Soufian Moro

Personal information
- Date of birth: 21 February 1993 (age 33)
- Place of birth: Amsterdam, Netherlands
- Height: 1.74 m (5 ft 9 in)
- Position: Winger

Youth career
- ASV De Germaan
- Blauw-Wit
- Volendam
- Utrecht

Senior career*
- Years: Team / Apps / (Gls)
- 2012–2014: Utrecht / 1 / (0)
- 2014–2015: PEC Zwolle / 9 / (1)
- 2015–2016: Fortuna Sittard / 9 / (0)
- 2017–2019: IJsselmeervogels / 37 / (6)
- 2019: → DVS '33 (loan) / 17 / (6)
- 2019–2020: DVS '33 / 34 / (9)
- 2020–2024: DHSC
- 2024–2025: Nieuw Utrecht

= Soufian Moro =

Dutch footballer (born 1993)

Soufian Moro (born 21 February 1993) is a Dutch footballer who plays as a winger.
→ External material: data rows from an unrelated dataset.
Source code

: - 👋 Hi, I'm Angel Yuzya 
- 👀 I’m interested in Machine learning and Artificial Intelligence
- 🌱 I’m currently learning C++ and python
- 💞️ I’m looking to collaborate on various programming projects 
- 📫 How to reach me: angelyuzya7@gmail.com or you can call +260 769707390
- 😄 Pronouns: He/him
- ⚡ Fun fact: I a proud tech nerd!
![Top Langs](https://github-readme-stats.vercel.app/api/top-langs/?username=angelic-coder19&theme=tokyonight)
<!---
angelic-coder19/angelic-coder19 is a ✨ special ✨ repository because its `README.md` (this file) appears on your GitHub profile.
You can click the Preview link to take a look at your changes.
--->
He formerly played for FC Utrecht, PEC Zwolle and Fortuna Sittard.

==Career==
On 2 January 2019, DVS '33 announced that they had signed Moro on loan for the rest of the season from IJsselmeervogels. He joined the club permanently at the loan spell ended.

In February 2020, it was announced that he would move to Hoofdklasse club DHSC from the beginning of the next season.